--- START ---

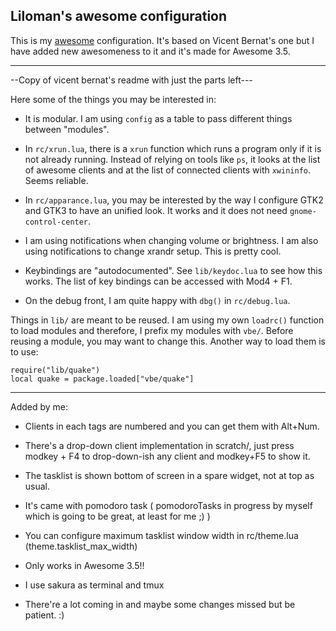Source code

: Liloman's awesome configuration
--------------------------------------

This is my [awesome](http://awesome.naquadah.org) configuration.
It's based on Vicent Bernat's one but I have added new awesomeness to it
and it's made for Awesome 3.5.

--------------------------

--Copy of vicent bernat's readme with just the parts left---

Here some of the things you may be interested in:

 - It is modular. I am using `config` as a table to pass different
   things between "modules".

 - In `rc/xrun.lua`, there is a `xrun` function which runs a program
   only if it is not already running. Instead of relying on tools like
   `ps`, it looks at the list of awesome clients and at the list of
   connected clients with `xwininfo`. Seems reliable.

 - In `rc/apparance.lua`, you may be interested by the way I configure
   GTK2 and GTK3 to have an unified look. It works and it does not
   need `gnome-control-center`.

 - I am using notifications when changing volume or brightness. I am
   also using notifications to change xrandr setup. This is pretty
   cool.
 
 - Keybindings are "autodocumented". See `lib/keydoc.lua` to see how
   this works. The list of key bindings can be accessed with Mod4 +
   F1.
   
 - On the debug front, I am quite happy with `dbg()` in
   `rc/debug.lua`.

Things in `lib/` are meant to be reused. I am using my own `loadrc()`
function to load modules and therefore, I prefix my modules with
`vbe/`. Before reusing a module, you may want to change this. Another
way to load them is to use:

	require("lib/quake")
	local quake = package.loaded["vbe/quake"]
--------------------------

Added by me:
 - Clients in each tags are numbered and you can get them with Alt+Num.
 
 - There's a drop-down client implementation in scratch/, just press modkey + F4 
  to drop-down-ish any client and modkey+F5 to show it.

 - The tasklist is shown bottom of screen in a spare widget, not at top as usual.

 - It's came with pomodoro task  ( pomodoroTasks in progress by myself which is going to
 be great, at least for me ;) )

 - You can configure maximum tasklist window width in rc/theme.lua (theme.tasklist_max_width)

 - Only works in Awesome 3.5!!

 - I use sakura as terminal and tmux 

 - There're a lot coming in and maybe some changes missed but be patient. :)
 

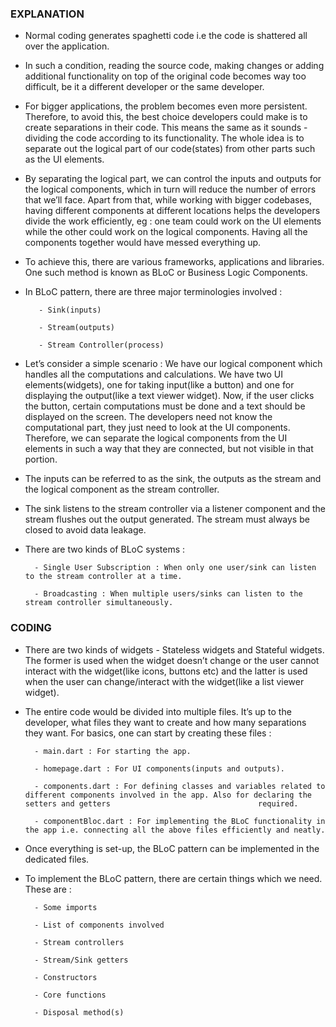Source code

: ### EXPLANATION

- Normal coding generates spaghetti code i.e the code is shattered all over the application.

- In such a condition, reading the source code, making changes or adding additional functionality on top of the original code becomes way too difficult, be it a different developer or the same developer.

- For bigger applications, the problem becomes even more persistent. Therefore, to avoid this, the best choice developers could make is to create separations in their code. This means the same as it sounds - dividing the code according to its functionality. The whole idea is to separate out the logical part of our code(states) from other parts such as the UI elements.

- By separating the logical part, we can control the inputs and outputs for the logical components, which in turn will reduce the number of errors that we’ll face. Apart from that, while working with bigger codebases, having different components at different locations helps the developers divide the work efficiently, eg : one team could work on the UI elements while the other could work on the logical components. Having all the components together would have messed everything up.

- To achieve this, there are various frameworks, applications and libraries. One such method is known as BLoC or Business Logic Components.

- In BLoC pattern, there are three major terminologies involved : 

         - Sink(inputs)

         - Stream(outputs)

         - Stream Controller(process)

- Let’s consider a simple scenario : We have our logical component which handles all the computations and calculations. We have two UI elements(widgets), one for taking input(like a button) and one for displaying the output(like a text viewer widget). Now, if the user clicks the button, certain computations must be done and a text should be displayed on the screen. The developers need not know the computational part, they just need to look at the UI components. Therefore, we can separate the logical components from the UI elements in such a way that they are connected, but not visible in that portion.

- The inputs can be referred to as the sink, the outputs as the stream and the logical component as the stream controller.

- The sink listens to the stream controller via a listener component and the stream flushes out the output generated. The stream must always be closed to avoid data leakage.

- There are two kinds of BLoC systems :

        - Single User Subscription : When only one user/sink can listen to the stream controller at a time.

        - Broadcasting : When multiple users/sinks can listen to the stream controller simultaneously. 





### CODING

- There are two kinds of widgets - Stateless widgets and Stateful widgets. The former is used when the widget doesn’t change or the user cannot interact with the widget(like icons, buttons etc) and the latter is used when the user can change/interact with the widget(like a list viewer widget).

- The entire code would be divided into multiple files. It’s up to the developer, what files they want to create and how many separations they want. For basics, one can start by creating these files :

        - main.dart : For starting the app.

        - homepage.dart : For UI components(inputs and outputs).

        - components.dart : For defining classes and variables related to different components involved in the app. Also for declaring the setters and getters                                 required.

        - componentBloc.dart : For implementing the BLoC functionality in the app i.e. connecting all the above files efficiently and neatly.

- Once everything is set-up, the BLoC pattern can be implemented in the dedicated files.

- To implement the BLoC pattern, there are certain things which we need. These are :

        - Some imports

        - List of components involved

        - Stream controllers

        - Stream/Sink getters

        - Constructors

        - Core functions

        - Disposal method(s)
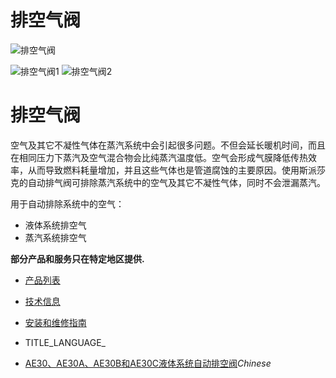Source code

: 

# 排空气阀

![排空气阀](/d/file/p/cbfb8bee4066aaae09450489cc94e413.jpg)

![排空气阀1](/d/file/p/cbfb8bee4066aaae09450489cc94e413.jpg) ![排空气阀2](/d/file/p/531ab31dc3d6882fb5f56bce53616c1b.jpg)

# 排空气阀

空气及其它不凝性气体在蒸汽系统中会引起很多问题。不但会延长暖机时间，而且在相同压力下蒸汽及空气混合物会比纯蒸汽温度低。空气会形成气膜降低传热效率，从而导致燃料耗量增加，并且这些气体也是管道腐蚀的主要原因。使用斯派莎克的自动排气阀可排除蒸汽系统中的空气及其它不凝性气体，同时不会泄漏蒸汽。

用于自动排除系统中的空气：

-   液体系统排空气
-   蒸汽系统排空气

**部分产品和服务只在特定地区提供.**

-   [产品列表](javascript:navactive(1);)
-   [技术信息](javascript:navactive(2);)
-   [安装和维修指南](javascript:navactive(3);)

-   TITLE_LANGUAGE_
-   [AE30、AE30A、AE30B和AE30C液体系统自动排空阀](/air-valves/AE30.html "AE30、AE30A、AE30B和AE30C液体系统自动排空阀")_Chinese_

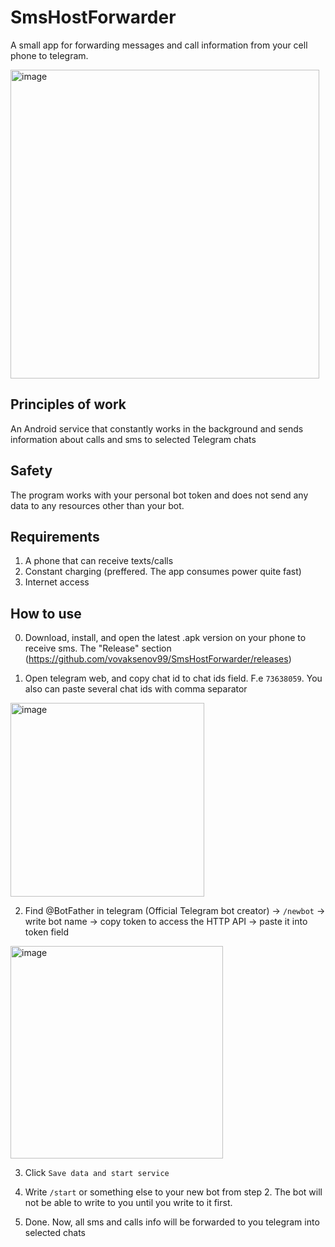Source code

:# SmsHostForwarder

A small app for forwarding messages and call information from your cell phone to telegram.

<img width="494" alt="image" src="https://user-images.githubusercontent.com/13554528/233592639-782a1886-798b-4d20-b231-6e63a17d31d7.png">

## Principles of work

An Android service that constantly works in the background and sends information about calls and sms to selected Telegram chats

## Safety

The program works with your personal bot token and does not send any data to any resources other than your bot.

## Requirements

1. A phone that can receive texts/calls 
2. Constant charging (preffered. The app consumes power quite fast)
3. Internet access

## How to use

0. Download, install, and open the latest .apk version on your phone to receive sms. The "Release" section (https://github.com/vovaksenov99/SmsHostForwarder/releases)

1. Open telegram web, and copy chat id to chat ids field. F.e `73638059`. You also can paste several chat ids with comma separator

<img width="310" alt="image" src="https://user-images.githubusercontent.com/13554528/233589841-4f0fa0ee-5d09-4e9a-a211-af9cdb3ed00a.png">

2. Find @BotFather in telegram (Official Telegram bot creator) -> `/newbot` -> write bot name -> copy token to access the HTTP API -> paste it into token field

<img width="340" alt="image" src="https://user-images.githubusercontent.com/13554528/233590803-e26225a0-1c76-4892-8953-7776355b6ec4.png">

3. Click `Save data and start service`

4. Write `/start` or something else to your new bot from step 2. The bot will not be able to write to you until you write to it first.

4. Done. Now, all sms and calls info will be forwarded to you telegram into selected chats
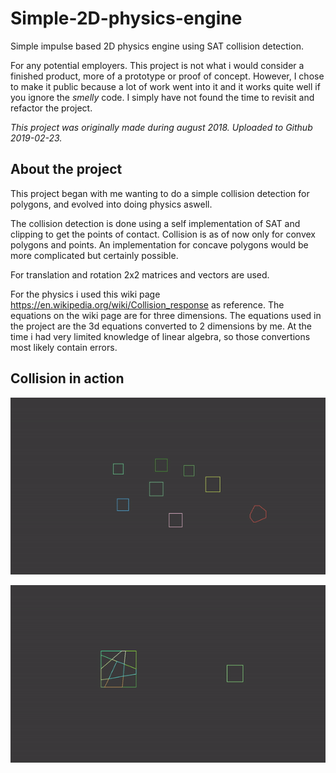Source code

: # Simple-2D-physics-engine
Simple impulse based 2D physics engine using SAT collision detection.

For any potential employers. This project is not what i would consider a finished product, more of a prototype or proof of concept. However, I chose to make it public because a lot of work went into it and it works quite well if you ignore the *smelly* code. I simply have not found the time to revisit and refactor the project.

*This project was originally made during august 2018. Uploaded to Github 2019-02-23.*

## About the project
This project began with me wanting to do a simple collision detection for polygons, and evolved into doing physics aswell.

The collision detection is done using a self implementation of SAT and clipping to get the points of contact. Collision is as of now only for convex polygons and points. An implementation for concave polygons would be more complicated but certainly possible.

For translation and rotation 2x2 matrices and vectors are used.

For the physics i used this wiki page https://en.wikipedia.org/wiki/Collision_response as reference. The equations on the wiki page are for three dimensions. The equations used in the project are the 3d equations converted to 2 dimensions by me. At the time i had very limited knowledge of linear algebra, so those convertions most likely contain errors.


## Collision in action
![](readme_files/collision_1.gif)

![](readme_files/collision_2.gif)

--- END ---

- What you need to do: Write the number of data lines with "physics", nothing else.

- Answer for this exercise: 4